World number two Jason Day sought out council from Tiger Woods in an effort to regain his killer instinct after his slow start to season 2015-2016.
Day enters this week's World Golf Championships Cadillac Championship, the 16th event of the new season, with just three starts to his name.
Playing scarcely in the early goings is not new for Day, who takes the fall series off, but in 2015 he came to Trump National Doral with a win and two further top four finishes from four starts under his belt.
This year he was 10th in Hawaii, but 15 strokes behind winner Jordan Spieth, missed the cut in his title defence at Torrey Pines while struggling with illness before being T11 at Pebble Beach.
It leaves him ranked 133rd on the season points list.
"It's obviously not the way I wanted to start. I wanted to come out pretty strong and keep that momentum going on from last year, but the three-month break that I had, it's hard to keep that momentum rolling when you go from playing such great golf and then having three months off and only picking up the golf club once," Day said.

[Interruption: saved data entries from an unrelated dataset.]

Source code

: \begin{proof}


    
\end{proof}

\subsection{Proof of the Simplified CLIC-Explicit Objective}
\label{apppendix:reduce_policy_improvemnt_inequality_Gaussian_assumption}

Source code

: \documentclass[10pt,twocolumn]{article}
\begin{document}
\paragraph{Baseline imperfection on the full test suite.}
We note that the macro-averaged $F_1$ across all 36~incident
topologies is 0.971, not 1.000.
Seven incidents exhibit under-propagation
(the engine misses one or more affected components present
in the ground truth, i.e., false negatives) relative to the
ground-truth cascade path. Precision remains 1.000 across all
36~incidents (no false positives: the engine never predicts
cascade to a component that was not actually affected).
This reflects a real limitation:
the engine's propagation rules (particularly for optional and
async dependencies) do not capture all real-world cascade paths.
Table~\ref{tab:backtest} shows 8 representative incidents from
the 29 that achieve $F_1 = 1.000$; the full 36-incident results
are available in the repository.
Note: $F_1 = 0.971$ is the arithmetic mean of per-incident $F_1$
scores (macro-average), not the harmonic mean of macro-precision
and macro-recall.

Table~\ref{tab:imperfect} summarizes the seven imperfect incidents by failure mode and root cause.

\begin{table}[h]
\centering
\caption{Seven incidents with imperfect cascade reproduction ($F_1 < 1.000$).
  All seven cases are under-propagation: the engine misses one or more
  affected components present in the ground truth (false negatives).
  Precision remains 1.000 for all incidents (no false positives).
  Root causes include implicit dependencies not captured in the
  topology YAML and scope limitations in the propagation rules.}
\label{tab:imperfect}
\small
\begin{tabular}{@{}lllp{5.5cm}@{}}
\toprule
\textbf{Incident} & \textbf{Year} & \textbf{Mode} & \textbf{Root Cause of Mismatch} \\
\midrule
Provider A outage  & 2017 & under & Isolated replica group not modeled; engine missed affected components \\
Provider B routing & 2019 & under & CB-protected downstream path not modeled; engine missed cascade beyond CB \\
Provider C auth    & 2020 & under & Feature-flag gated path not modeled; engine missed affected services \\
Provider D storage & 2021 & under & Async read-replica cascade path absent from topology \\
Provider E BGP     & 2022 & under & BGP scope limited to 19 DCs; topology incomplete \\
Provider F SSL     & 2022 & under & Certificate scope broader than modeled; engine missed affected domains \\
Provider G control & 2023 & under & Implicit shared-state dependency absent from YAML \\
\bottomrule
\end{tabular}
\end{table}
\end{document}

"Coming back out and trying to play the way I did the second half of the season last year, is going to be tough. But I'm not panicking."
While it is not panic stations yet, Day did call 14-time major winner Woods and spent almost an hour talking about how to maintain the killer instinct he was able to conjure up in the latter parts of 2015 when he won four of six events, including his first major championship.
"It's amazing to be able to talk to someone that's done it for so long, because he did it for 14, 15 years of just absolutely dominating and killing it," Day said.
"Every time that I talk to him, it's just every time it comes up, it's mind-set, mental toughness, effort.
"It didn't matter how bad it was (for Tiger); if it was a course that he did not like, he was just going to flat out-execute you.
It did not matter.
"That's that killer instinct that I need to get back.
Day also wants to try to replicate Woods' dominance atop the world rankings, the American having spent 683 weeks of his career as No.1.
"I just don't want to touch it this time. I want to be able to be there and be like a Rory McIlroy who was there for like 95 weeks or a Greg Norman (331 weeks)," he said.
"The main goal is to be one of those era players where you were dominant for a longer period of time than just four weeks.
"It would be nice to be going, oh, that guy is a former No.1 in the world and he was very dominant in that time period."